To be honest, if the guys weren’t in the studio, this particular story may have stagnated; but seeing the photo updates from the studio has given me a push and dropped ideas in my mind again.
Category: first person pov
The Uprising – Chapter Three – Wish
Everyone knew him. The quiet, ruthless guy who got the job done.
I know I’ve spoken about him before. But, there is this thing you need to understand about Elliott. He was always where I needed him to be. In the down times, in the times of celebration. Just there. Like some kind of shadow. Even when I least expected him to be available. Even when it would’ve been better for him if he wasn’t around.
But, coming back to what Lachlan said to me, ‘trust your instincts; those words were churning around my mind, and giving me a headache. I needed to deal with it.
Being honest with myself was a start, right? The system angered me. The law made me despondent for the future prospects of my home. None of it made any real sense; the ban on any form of music. It was a sad state of affairs, considering almost everyone had forgotten the reasons behind the ban. Except for Elliott…he remembered.
“Elliott?” He was down in the cafeteria for a change, sans firearms and making short work of a couple of sandwiches.
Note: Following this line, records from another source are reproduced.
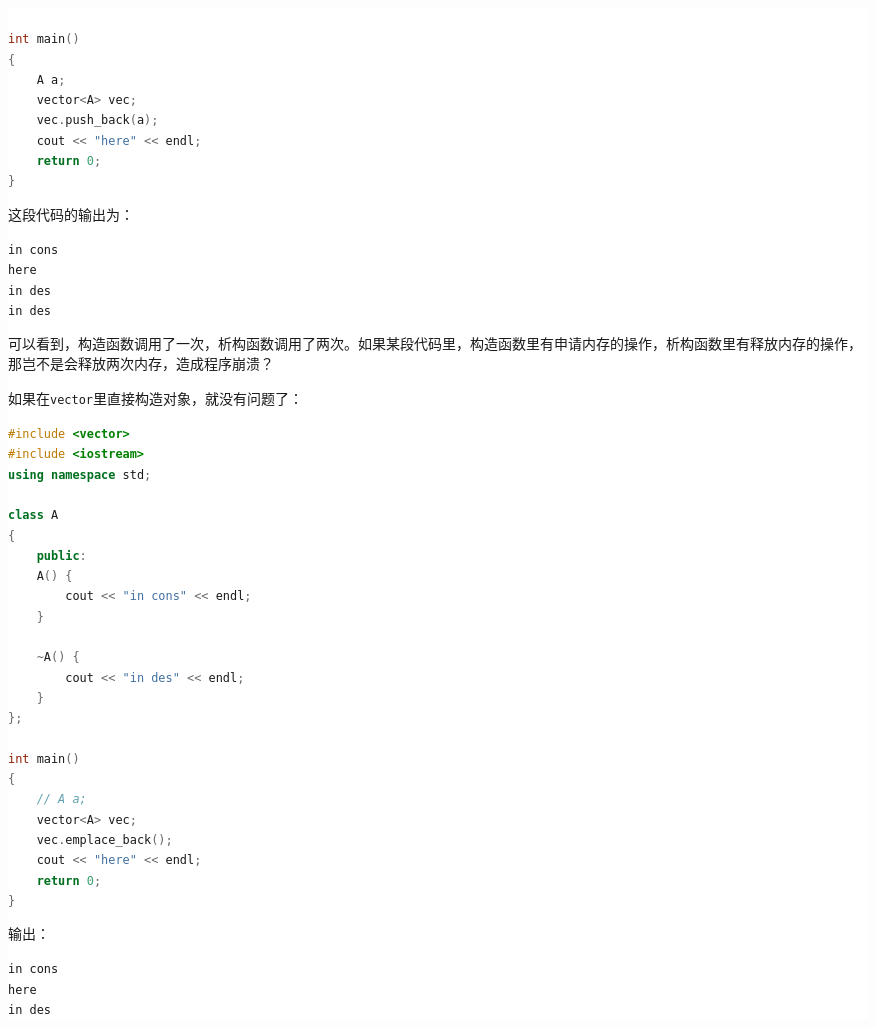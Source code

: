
 ```cpp

int main()
{
    A a;
    vector<A> vec;
    vec.push_back(a);
    cout << "here" << endl;
    return 0;
}
```

这段代码的输出为：

```
in cons
here
in des
in des
```

可以看到，构造函数调用了一次，析构函数调用了两次。如果某段代码里，构造函数里有申请内存的操作，析构函数里有释放内存的操作，那岂不是会释放两次内存，造成程序崩溃？

如果在`vector`里直接构造对象，就没有问题了：

```cpp
#include <vector>
#include <iostream>
using namespace std;

class A
{
    public:
    A() {
        cout << "in cons" << endl;
    }

    ~A() {
        cout << "in des" << endl;
    }
};

int main()
{
    // A a;
    vector<A> vec;
    vec.emplace_back();
    cout << "here" << endl;
    return 0;
}
```

输出：

```
in cons
here
in des
```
He glanced up on hearing my voice, putting down the sandwich that was half eaten already. He must’ve seen something on my face, because instead of making some wisecrack he stood and tugged me into a hard embrace.
“I’m okay…” I said, “They haven’t…”
Elliott released me, brow furrowing as he said, “They’re going to. Then where will you be?”
I sighed, taking the seat next to him. “He has to face the consequences of his actions.”
“You don’t agree with that.”
I twisted my lips. “Everyone’s assuming that, lately.”
“You don’t. I know you.” His pointed look was too close.
Sighing, I leaned back on the chair. “Lachlan said much the same.” I looked sideways at him. “He hasn’t done anything that warrants execution.”
Elliott nodded as he took a swig of his beer. “So, what’s the deal then?”
I started shaking my head; the scowl he sent my way gave me pause, the seed of a thought planted in my mind. I didn’t know whether I wanted to put words to it, though. It was dangerous thinking. But, I couldn’t deal with Lachlan’s execution. And if I could do something about it…
Who was I kidding? I was down here, seeing Elliott, for a reason. Apart from him being the main bounty hunter in the City, he also had a few other tricks up his sleeve. Working under the radar was the norm for him, and the City turned a blind eye. That could work for me.
“By the way, thanks for ditching me,” Elliott said, drawing my attention back to him.
He picked at the cheese on his plate. “I had to deal with the idiots on my own. Pips was out of it.”
Right. His brother. Crap, I was meant to be there for him. Though I figured I could be excused, since I had Lachlan to worry about. I murmured an apology. He waved me off.
“Come over and buy us drinks,” he said, with a flash of teeth.
My lips twitched, because it was so like him to think that was a good way to apologise for something. He never asked for much. Gave a lot. Considering his profession maybe that wasn’t so surprising.
Elliott said, “You have a break, right?”
“Let me check with Melissa.”
Elliott, laughing, said, “She’s not your mother, Danny. Just come over.”
I nodded. “We’ll see.”
“Yeah. So, what’re you going to do about Lachie?”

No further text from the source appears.